Although a senior official in the Finance Secretariat said otherwise this morning, construction of the Dos Bocas oil refinery in Tabasco will not be postponed.
Undersecretary Arturo Herrera told the British newspaper the Financial Times that US $2.5 billion allocated to the project would instead be directed into Pemex as a fresh capital injection to boost production.
But a few hours later President López Obrador said the project will go ahead as planned.
He said the refinery represents an important part of the government’s agenda.
“There are no setbacks in the construction. Everything is going ahead smoothly and the refinery will be built. It will be finished in three years’ time as promised, and it will cost between $6 billion and $8 billion.”
The president reiterated that on March 18 the federal government will announce a tender for the project. The date is symbolic: it is the anniversary of the 1938 nationalization of the oil industry.
Energy Secretary Rocío Nahle confirmed later that refinery costs are included in the 2019 budget.
“This is a project that we need in this country, and not just as of now.

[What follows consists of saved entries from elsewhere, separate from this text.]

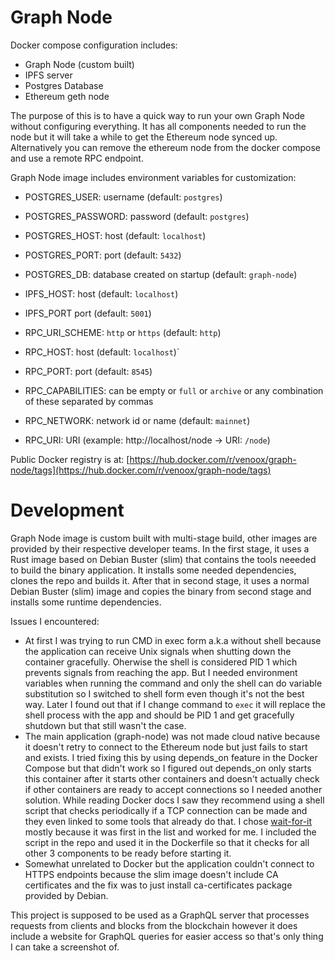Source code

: # Graph Node

Docker compose configuration includes:

- Graph Node (custom built)
- IPFS server
- Postgres Database
- Ethereum geth node

The purpose of this is to have a quick way to run your own Graph Node without configuring everything. It has all components needed to run the node but it will take a while to get the Ethereum node synced up. Alternatively you can remove the ethereum node from the docker compose and use a remote RPC endpoint.

Graph Node image includes environment variables for customization:

- POSTGRES_USER: username (default: `postgres`)
- POSTGRES_PASSWORD: password (default: `postgres`)
- POSTGRES_HOST: host (default: `localhost`)
- POSTGRES_PORT: port (default: `5432`)
- POSTGRES_DB: database created on startup (default: `graph-node`)

- IPFS_HOST: host (default: `localhost`)
- IPFS_PORT port (default: `5001`)

- RPC_URI_SCHEME: `http` or `https` (default: `http`)
- RPC_HOST: host (default: `localhost`)`
- RPC_PORT: port (default: `8545`)
- RPC_CAPABILITIES: can be empty or `full` or `archive` or any combination of these separated by commas
- RPC_NETWORK: network id or name (default: `mainnet`)
- RPC_URI: URI (example: http://localhost/node -> URI: `/node`)

Public Docker registry is at: [https://hub.docker.com/r/venoox/graph-node/tags](https://hub.docker.com/r/venoox/graph-node/tags)

# Development

Graph Node image is custom built with multi-stage build, other images are provided by their respective developer teams.
In the first stage, it uses a Rust image based on Debian Buster (slim) that contains the tools neeeded to build the binary application. It installs some needed dependencies, clones the repo and builds it.
After that in second stage, it uses a normal Debian Buster (slim) image and copies the binary from second stage and installs some runtime dependencies.

Issues I encountered:

- At first I was trying to run CMD in exec form a.k.a without shell because the application can receive Unix signals when shutting down the container gracefully. Oherwise the shell is considered PID 1 which prevents signals from reaching the app. But I needed environment variables when running the command and only the shell can do variable substitution so I switched to shell form even though it's not the best way. Later I found out that if I change command to `exec` it will replace the shell process with the app and should be PID 1 and get gracefully shutdown but that still wasn't the case.
- The main application (graph-node) was not made cloud native because it doesn't retry to connect to the Ethereum node but just fails to start and exists. I tried fixing this by using depends_on feature in the Docker Compose but that didn't work so I figured out depends_on only starts this container after it starts other containers and doesn't actually check if other containers are ready to accept connections so I needed another solution. While reading Docker docs I saw they recommend using a shell script that checks periodically if a TCP connection can be made and they even linked to some tools that already do that. I chose [wait-for-it](https://github.com/vishnubob/wait-for-it) mostly because it was first in the list and worked for me. I included the script in the repo and used it in the Dockerfile so that it checks for all other 3 components to be ready before starting it.
- Somewhat unrelated to Docker but the application couldn't connect to HTTPS endpoints because the slim image doesn't include CA certificates and the fix was to just install ca-certificates package provided by Debian.

This project is supposed to be used as a GraphQL server that processes requests from clients and blocks from the blockchain however it does include a website for GraphQL queries for easier access so that's only thing I can take a screenshot of.

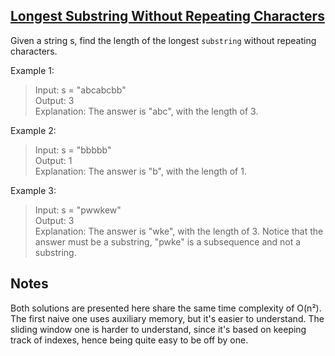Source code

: ## [Longest Substring Without Repeating Characters](https://leetcode.com/problems/longest-substring-without-repeating-characters)

Given a string s, find the length of the longest `substring` without repeating characters.

Example 1:

> Input: s = "abcabcbb" \
> Output: 3 \
> Explanation: The answer is "abc", with the length of 3.

Example 2:

> Input: s = "bbbbb" \
> Output: 1 \
> Explanation: The answer is "b", with the length of 1.

Example 3:

> Input: s = "pwwkew" \
> Output: 3 \
> Explanation: The answer is "wke", with the length of 3. Notice that the answer must be a substring, "pwke" is a subsequence and not a substring.


## Notes

Both solutions are presented here share the same time complexity of O(n²). The first naive one uses auxiliary memory, but it's easier to understand. The sliding window one is harder to understand, since it's based on keeping track of indexes, hence being quite easy to be off by one.
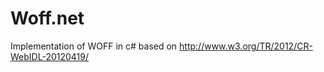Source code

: Woff.net
========

Implementation of WOFF in c# based on http://www.w3.org/TR/2012/CR-WebIDL-20120419/
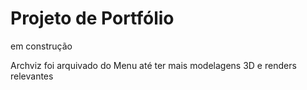 # Projeto de Portfólio

em construção

Archviz foi arquivado do Menu até ter mais modelagens 3D e renders relevantes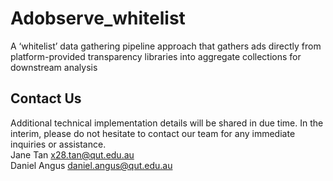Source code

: # Adobserve_whitelist
A ‘whitelist’ data gathering pipeline approach that gathers ads directly from platform-provided transparency libraries into aggregate collections for downstream analysis

## Contact Us
Additional technical implementation details will be shared in due time. In the interim, please do not hesitate to contact our team for any immediate inquiries or assistance.
<br />
Jane Tan x28.tan@qut.edu.au
<br />
Daniel Angus daniel.angus@qut.edu.au
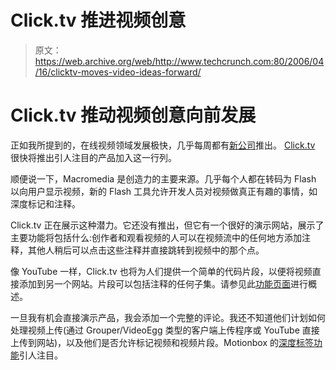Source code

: # Click.tv 推进视频创意 

> 原文：<https://web.archive.org/web/http://www.techcrunch.com:80/2006/04/16/clicktv-moves-video-ideas-forward/>

# Click.tv 推动视频创意向前发展

 [](https://web.archive.org/web/20221129044200/http://www.click.tv/) 正如我所提到的，在线视频领域发展极快，几乎每周都有[新公司](https://web.archive.org/web/20221129044200/http://www.beta.techcrunch.com/2006/04/02/motionbox-best-online-video-sharing-so-far/)推出。 [Click.tv](https://web.archive.org/web/20221129044200/http://www.click.tv/) 很快将推出引人注目的产品加入这一行列。

顺便说一下，Macromedia 是创造力的主要来源。几乎每个人都在转码为 Flash 以向用户显示视频，新的 Flash 工具允许开发人员对视频做真正有趣的事情，如深度标记和注释。

Click.tv 正在展示这种潜力。它还没有推出，但它有一个很好的演示网站，展示了主要功能将包括什么:创作者和观看视频的人可以在视频流中的任何地方添加注释，其他人稍后可以点击这些注释并直接跳转到视频中的那个点。

像 YouTube 一样，Click.tv 也将为人们提供一个简单的代码片段，以便将视频直接添加到另一个网站。片段可以包括注释的任何子集。请参见此[功能页面](https://web.archive.org/web/20221129044200/http://click.tv/features.php)进行概述。

一旦我有机会直接演示产品，我会添加一个完整的评论。我还不知道他们计划如何处理视频上传(通过 Grouper/VideoEgg 类型的客户端上传程序或 YouTube 直接上传到网站)，以及他们是否允许标记视频和视频片段。Motionbox 的[深度标签功能](https://web.archive.org/web/20221129044200/http://www.beta.techcrunch.com/2006/04/02/motionbox-best-online-video-sharing-so-far/)引人注目。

Talks with Pemex, Conagua [the National Water Commission] and other organizations have been going on for a long time.”
Nahle said undersecretary Herrera’s earlier statements reflected adjustments that are being made to the budget “so that there’s enough money for everything, but the project is already under way and we are going ahead with it.”
She also said she expects Herrera will retract his comments.

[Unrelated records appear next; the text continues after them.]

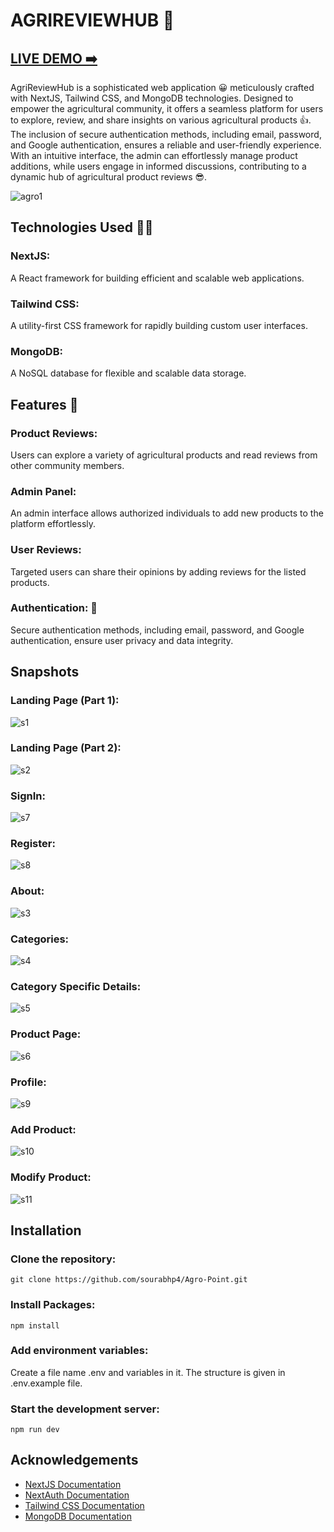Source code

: 
# AGRIREVIEWHUB 🌱

## [LIVE DEMO ➡️](https://agro-point.vercel.app/)

AgriReviewHub is a sophisticated web application 😀 meticulously crafted with NextJS, Tailwind CSS, and MongoDB technologies. Designed to empower the agricultural community, it offers a seamless platform for users to explore, review, and share insights on various agricultural products 👍. The inclusion of secure authentication methods, including email, password, and Google authentication, ensures a reliable and user-friendly experience. With an intuitive interface, the admin can effortlessly manage product additions, while users engage in informed discussions, contributing to a dynamic hub of agricultural product reviews 😎.

![agro1](https://github.com/sourabhp4/Agro-Point/assets/97785784/4bea7360-6803-4463-8fcd-62995623129d)

## Technologies Used 🧑‍💻

### NextJS: 
A React framework for building efficient and scalable web applications.
### Tailwind CSS: 
A utility-first CSS framework for rapidly building custom user interfaces.
### MongoDB: 
A NoSQL database for flexible and scalable data storage.

## Features 🤯

### Product Reviews: 
Users can explore a variety of agricultural products and read reviews from other community members.
### Admin Panel: 
An admin interface allows authorized individuals to add new products to the platform effortlessly.
### User Reviews: 
Targeted users can share their opinions by adding reviews for the listed products.
### Authentication: 🤖
Secure authentication methods, including email, password, and Google authentication, ensure user privacy and data integrity.

## Snapshots

### Landing Page (Part 1):
![s1](https://github.com/sourabhp4/Agro-Point/assets/97785784/063bd065-a881-4c48-8ccc-7d7a7c008d32)
### Landing Page (Part 2):
![s2](https://github.com/sourabhp4/Agro-Point/assets/97785784/322c0e29-2f20-43b5-a997-7ab9efad8762)
### SignIn:
![s7](https://github.com/sourabhp4/Agro-Point/assets/97785784/659b9c61-0c7e-4d80-8032-918b10d1d009)
### Register:
![s8](https://github.com/sourabhp4/Agro-Point/assets/97785784/ff82bcd9-dc43-4e53-a0d0-3c376e85c4f4)
### About:
![s3](https://github.com/sourabhp4/Agro-Point/assets/97785784/138c0a6a-8c45-4c84-8d9b-bee4ac2bb5a6)
### Categories:
![s4](https://github.com/sourabhp4/Agro-Point/assets/97785784/28907a41-b2c6-4a1b-b3ef-f2fc82f92a1e)
### Category Specific Details:
![s5](https://github.com/sourabhp4/Agro-Point/assets/97785784/ef887ff8-504d-4f88-be3f-b46d1cdf72f0)
### Product Page:
![s6](https://github.com/sourabhp4/Agro-Point/assets/97785784/e756fa16-e9ba-4939-baa3-531f044881fe)
### Profile:
![s9](https://github.com/sourabhp4/Agro-Point/assets/97785784/c1256490-17cf-4d90-8f2e-0ddd5a982ab9)
### Add Product:
![s10](https://github.com/sourabhp4/Agro-Point/assets/97785784/2a1e0b95-b42a-41ae-af93-4c5e6b13a24c)
### Modify Product:
![s11](https://github.com/sourabhp4/Agro-Point/assets/97785784/72ce29ea-be10-47f0-a630-d12d537a5447)

## Installation

### Clone the repository:
`git clone https://github.com/sourabhp4/Agro-Point.git`

### Install Packages:
`npm install`

### Add environment variables:
Create a file name .env and variables in it. The structure is given in .env.example file.

### Start the development server:
`npm run dev`

## Acknowledgements

- [NextJS Documentation](https://nextjs.org/docs)
- [NextAuth Documentation](https://next-auth.js.org/)
- [Tailwind CSS Documentation](https://tailwindcss.com/docs/installation)
- [MongoDB Documentation](https://www.mongodb.com/docs/)
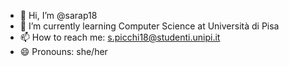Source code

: - 👋 Hi, I’m @sarap18
- 🌱 I’m currently learning Computer Science at Università di Pisa
- 📫 How to reach me: s.picchi18@studenti.unipi.it
- 😄 Pronouns: she/her

<!---
sarap18/sarap18 is a ✨ special ✨ repository because its `README.md` (this file) appears on your GitHub profile.
You can click the Preview link to take a look at your changes.
--->
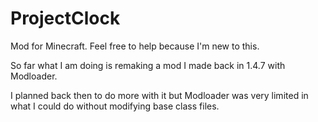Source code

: # ProjectClock
Mod for Minecraft. Feel free to help because I'm new to this.

So far what I am doing is remaking a mod I made back in 1.4.7 with Modloader.

I planned back then to do more with it but Modloader was very limited in what I could do without modifying base class files.

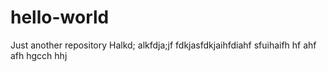 # hello-world
Just another repository
Halkd; alkfdja;jf fdkjasfdkjaihfdiahf  sfuihaifh hf ahf afh
hgcch hhj
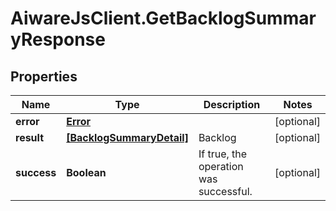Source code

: # AiwareJsClient.GetBacklogSummaryResponse

## Properties

Name | Type | Description | Notes
------------ | ------------- | ------------- | -------------
**error** | [**Error**](Error.md) |  | [optional] 
**result** | [**[BacklogSummaryDetail]**](BacklogSummaryDetail.md) | Backlog | [optional] 
**success** | **Boolean** | If true, the operation was successful. | [optional] 


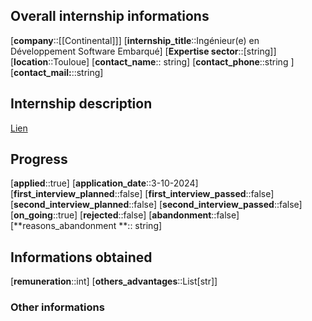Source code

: ## Overall internship informations
[**company**::[[Continental]]]
[**internship_title**::Ingénieur(e) en Développement Software Embarqué]
[**Expertise sector**::[string]]
[**location**::Touloue]
[**contact_name**:: string]
[**contact_phone**::string ]
[**contact_mail:**::string]
## Internship description
[Lien](https://www.optioncarriere.com/jobad/fr216db95ca4ec7012c7d63d3ba7b1e7ed)

## Progress
[**applied**::true]
[**application_date**::3-10-2024]
[**first_interview_planned**::false]
[**first_interview_passed**::false]
[**second_interview_planned**::false]
[**second_interview_passed**::false]
[**on_going**::true]
[**rejected**::false]
[**abandonment**::false]
[**reasons_abandonment **:: string]

## Informations obtained
[**remuneration**::int]
[**others_advantages**::List[str]]


### Other informations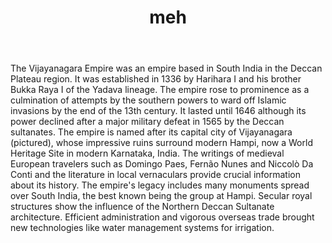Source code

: ﻿---
layout: post
title: meh
---



The Vijayanagara Empire was an empire based in South India in the Deccan Plateau region. It was established in 1336 by Harihara I and his brother Bukka Raya I of the Yadava lineage. The empire rose to prominence as a culmination of attempts by the southern powers to ward off Islamic invasions by the end of the 13th century. It lasted until 1646 although its power declined after a major military defeat in 1565 by the Deccan sultanates. The empire is named after its capital city of Vijayanagara (pictured), whose impressive ruins surround modern Hampi, now a World Heritage Site in modern Karnataka, India. The writings of medieval European travelers such as Domingo Paes, Fernão Nunes and Niccolò Da Conti and the literature in local vernaculars provide crucial information about its history. The empire's legacy includes many monuments spread over South India, the best known being the group at Hampi. Secular royal structures show the influence of the Northern Deccan Sultanate architecture. Efficient administration and vigorous overseas trade brought new technologies like water management systems for irrigation.
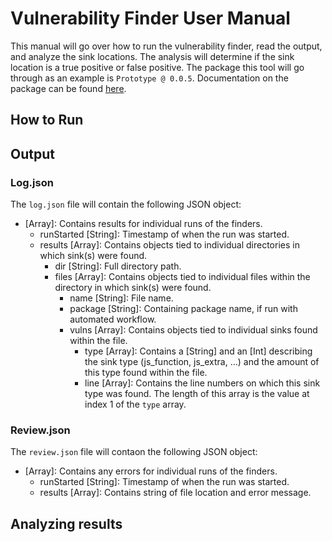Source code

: # Vulnerability Finder User Manual

This manual will go over how to run the vulnerability finder, read the output, and analyze the sink locations. The analysis will determine if the sink location is a true positive or false positive. The package this tool will go through as an example is `Prototype @ 0.0.5`. Documentation on the package can be found [here](https://www.npmjs.com/package/prototype).

## How to Run



## Output

### Log.json

The `log.json` file will contain the following JSON object:

- \[Array\]: Contains results for individual runs of the finders.
  - runStarted \[String\]: Timestamp of when the run was started.
  - results \[Array\]: Contains objects tied to individual directories in which sink(s) were found.
    - dir \[String\]: Full directory path.
    - files \[Array\]: Contains objects tied to individual files within the directory in which sink(s) were found.
      - name \[String\]: File name.
      - package \[String\]: Containing package name, if run with automated workflow.
      - vulns \[Array\]: Contains objects tied to individual sinks found within the file.
        - type \[Array\]: Contains a \[String\] and an \[Int\] describing the sink type (js_function, js_extra, ...) and the amount of this type found within the file.
        - line \[Array\]: Contains the line numbers on which this sink type was found. The length of this array is the value at index 1 of the `type` array.

### Review.json

The `review.json` file will contaon the following JSON object:

* \[Array\]: Contains any errors for individual runs of the finders.
  * runStarted \[String\]: Timestamp of when the run was started.
  * results \[Array\]: Contains string of file location and error message.



## Analyzing results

Herrera also said this morning that the government is committed to its target of delivering a budget surplus equal to 1% of gross domestic product.

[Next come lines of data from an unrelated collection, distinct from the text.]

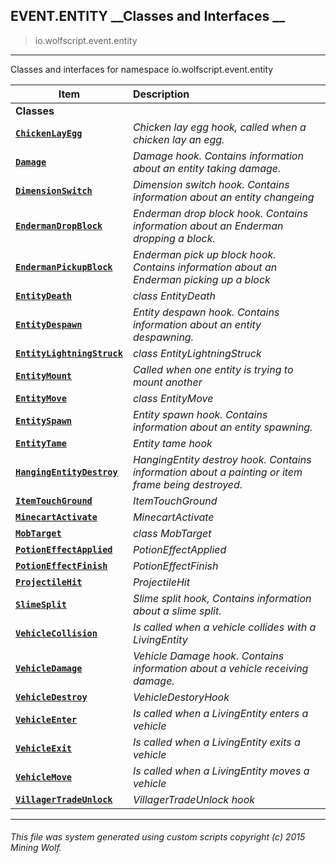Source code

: ## EVENT.ENTITY __Classes and Interfaces __

>io.wolfscript.event.entity

---

Classes and interfaces for namespace io.wolfscript.event.entity

Item | Description   
--- | :--- 
__Classes__|
__[`ChickenLayEgg`](ChickenLayEgg.md)__ | _Chicken lay egg hook, called when a chicken lay an egg._ 
__[`Damage`](Damage.md)__ | _Damage hook. Contains information about an entity taking damage._ 
__[`DimensionSwitch`](DimensionSwitch.md)__ | _Dimension switch hook. Contains information about an entity changeing_ 
__[`EndermanDropBlock`](EndermanDropBlock.md)__ | _Enderman drop block hook. Contains information about an Enderman dropping a block._ 
__[`EndermanPickupBlock`](EndermanPickupBlock.md)__ | _Enderman pick up block hook. Contains information about an Enderman picking up a block_ 
__[`EntityDeath`](EntityDeath.md)__ | _class EntityDeath_ 
__[`EntityDespawn`](EntityDespawn.md)__ | _Entity despawn hook. Contains information about an entity despawning._ 
__[`EntityLightningStruck`](EntityLightningStruck.md)__ | _class EntityLightningStruck_ 
__[`EntityMount`](EntityMount.md)__ | _Called when one entity is trying to mount another_ 
__[`EntityMove`](EntityMove.md)__ | _class EntityMove_ 
__[`EntitySpawn`](EntitySpawn.md)__ | _Entity spawn hook. Contains information about an entity spawning._ 
__[`EntityTame`](EntityTame.md)__ | _Entity tame hook_ 
__[`HangingEntityDestroy`](HangingEntityDestroy.md)__ | _HangingEntity destroy hook. Contains information about a painting or item frame being destroyed._ 
__[`ItemTouchGround`](ItemTouchGround.md)__ | _ItemTouchGround_ 
__[`MinecartActivate`](MinecartActivate.md)__ | _MinecartActivate_ 
__[`MobTarget`](MobTarget.md)__ | _class MobTarget_ 
__[`PotionEffectApplied`](PotionEffectApplied.md)__ | _PotionEffectApplied_ 
__[`PotionEffectFinish`](PotionEffectFinish.md)__ | _PotionEffectFinish_ 
__[`ProjectileHit`](ProjectileHit.md)__ | _ProjectileHit_ 
__[`SlimeSplit`](SlimeSplit.md)__ | _Slime split hook, Contains information about a slime split._ 
__[`VehicleCollision`](VehicleCollision.md)__ | _Is called when a vehicle collides with a LivingEntity_ 
__[`VehicleDamage`](VehicleDamage.md)__ | _Vehicle Damage hook. Contains information about a vehicle receiving damage._ 
__[`VehicleDestroy`](VehicleDestroy.md)__ | _VehicleDestoryHook_ 
__[`VehicleEnter`](VehicleEnter.md)__ | _Is called when a LivingEntity enters a vehicle_ 
__[`VehicleExit`](VehicleExit.md)__ | _Is called when a LivingEntity exits a vehicle_ 
__[`VehicleMove`](VehicleMove.md)__ | _Is called when a LivingEntity moves a vehicle_ 
__[`VillagerTradeUnlock`](VillagerTradeUnlock.md)__ | _VillagerTradeUnlock hook_ 



---



###### This file was system generated using custom scripts copyright (c) 2015 Mining Wolf.
	

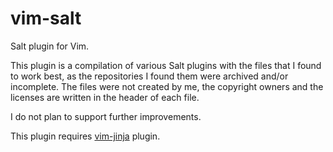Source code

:# vim-salt

Salt plugin for Vim.

This plugin is a compilation of various Salt plugins with the files that I
found to work best, as the repositories I found them were archived and/or
incomplete. The files were not created by me, the copyright owners and
the licenses are written in the header of each file.

I do not plan to support further improvements.

This plugin requires [vim-jinja](https://github.com/ben-grande/vim-jinja)
plugin.
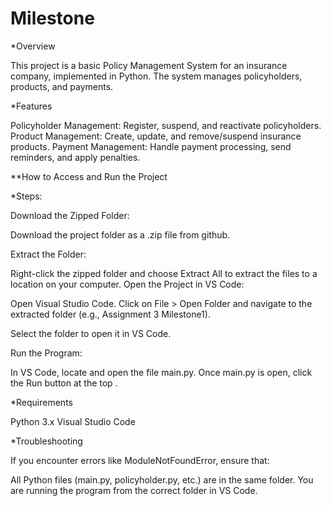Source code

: # Milestone

*Overview

This project is a basic Policy Management System for an insurance company, implemented in Python. The system manages policyholders, products, and payments.

*Features

Policyholder Management: Register, suspend, and reactivate policyholders.
Product Management: Create, update, and remove/suspend insurance products.
Payment Management: Handle payment processing, send reminders, and apply penalties.

**How to Access and Run the Project

*Steps:

Download the Zipped Folder:

Download the project folder as a .zip file from github.

Extract the Folder:

Right-click the zipped folder and choose Extract All to extract the files to a location on your computer.
Open the Project in VS Code:

Open Visual Studio Code.
Click on File > Open Folder and navigate to the extracted folder (e.g., Assignment 3 Milestone1).

Select the folder to open it in VS Code.

Run the Program:

In VS Code, locate and open the file main.py.
Once main.py is open, click the Run button at the top .

*Requirements

Python 3.x
Visual Studio Code 

*Troubleshooting

If you encounter errors like ModuleNotFoundError, ensure that:

All Python files (main.py, policyholder.py, etc.) are in the same folder.
You are running the program from the correct folder in VS Code.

“If anything has to be adjusted,” he told the Times, “it won’t be the fiscal target.”
The mixed messages generated some uncertainty among analysts, many of whom already see the refinery project as a poor use of money.
Mexico City energy analyst Alejandra León at IHS Markit told Bloomberg “it sounds contradictory” and “there is no clarity on what the president has in mind.”
Energy trader Rajan Vig said “ultimately, no one communicates with one another” within the government team.